**Recorded information**:
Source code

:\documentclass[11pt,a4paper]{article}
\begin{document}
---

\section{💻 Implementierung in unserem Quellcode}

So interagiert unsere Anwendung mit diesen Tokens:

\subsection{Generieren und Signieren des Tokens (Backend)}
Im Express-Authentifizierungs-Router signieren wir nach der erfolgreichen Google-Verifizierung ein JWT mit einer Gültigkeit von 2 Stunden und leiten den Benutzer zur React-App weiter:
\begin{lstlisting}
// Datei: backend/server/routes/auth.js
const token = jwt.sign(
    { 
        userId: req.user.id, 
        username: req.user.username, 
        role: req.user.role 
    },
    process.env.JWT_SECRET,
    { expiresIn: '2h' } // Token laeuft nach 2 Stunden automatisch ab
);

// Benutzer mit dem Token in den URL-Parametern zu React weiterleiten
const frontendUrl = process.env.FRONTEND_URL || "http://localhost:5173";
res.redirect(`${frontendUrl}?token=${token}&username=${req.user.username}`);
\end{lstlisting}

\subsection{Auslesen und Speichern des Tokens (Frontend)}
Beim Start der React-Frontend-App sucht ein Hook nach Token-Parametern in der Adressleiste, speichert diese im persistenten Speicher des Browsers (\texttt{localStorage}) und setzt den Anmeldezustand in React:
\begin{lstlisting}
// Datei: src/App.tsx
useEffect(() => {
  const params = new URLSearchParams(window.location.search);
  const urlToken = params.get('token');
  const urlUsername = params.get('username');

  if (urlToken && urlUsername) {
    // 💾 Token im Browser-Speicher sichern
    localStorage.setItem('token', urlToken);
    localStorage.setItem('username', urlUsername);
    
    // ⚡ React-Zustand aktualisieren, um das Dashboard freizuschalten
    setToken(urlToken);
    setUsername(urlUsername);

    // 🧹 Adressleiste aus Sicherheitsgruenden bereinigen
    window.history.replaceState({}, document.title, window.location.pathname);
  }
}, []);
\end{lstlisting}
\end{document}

**Exercise instructions**: The material above is to be reproduced exactly as written.

**Written solution**:
Source code

:\documentclass[11pt,a4paper]{article}
\begin{document}
---

\section{💻 Implementierung in unserem Quellcode}

So interagiert unsere Anwendung mit diesen Tokens:

\subsection{Generieren und Signieren des Tokens (Backend)}
Im Express-Authentifizierungs-Router signieren wir nach der erfolgreichen Google-Verifizierung ein JWT mit einer Gültigkeit von 2 Stunden und leiten den Benutzer zur React-App weiter:
\begin{lstlisting}
// Datei: backend/server/routes/auth.js
const token = jwt.sign(
    { 
        userId: req.user.id, 
        username: req.user.username, 
        role: req.user.role 
    },
    process.env.JWT_SECRET,
    { expiresIn: '2h' } // Token laeuft nach 2 Stunden automatisch ab
);

// Benutzer mit dem Token in den URL-Parametern zu React weiterleiten
const frontendUrl = process.env.FRONTEND_URL || "http://localhost:5173";
res.redirect(`${frontendUrl}?token=${token}&username=${req.user.username}`);
\end{lstlisting}

\subsection{Auslesen und Speichern des Tokens (Frontend)}
Beim Start der React-Frontend-App sucht ein Hook nach Token-Parametern in der Adressleiste, speichert diese im persistenten Speicher des Browsers (\texttt{localStorage}) und setzt den Anmeldezustand in React:
\begin{lstlisting}
// Datei: src/App.tsx
useEffect(() => {
  const params = new URLSearchParams(window.location.search);
  const urlToken = params.get('token');
  const urlUsername = params.get('username');

  if (urlToken && urlUsername) {
    // 💾 Token im Browser-Speicher sichern
    localStorage.setItem('token', urlToken);
    localStorage.setItem('username', urlUsername);
    
    // ⚡ React-Zustand aktualisieren, um das Dashboard freizuschalten
    setToken(urlToken);
    setUsername(urlUsername);

    // 🧹 Adressleiste aus Sicherheitsgruenden bereinigen
    window.history.replaceState({}, document.title, window.location.pathname);
  }
}, []);
\end{lstlisting}
\end{document}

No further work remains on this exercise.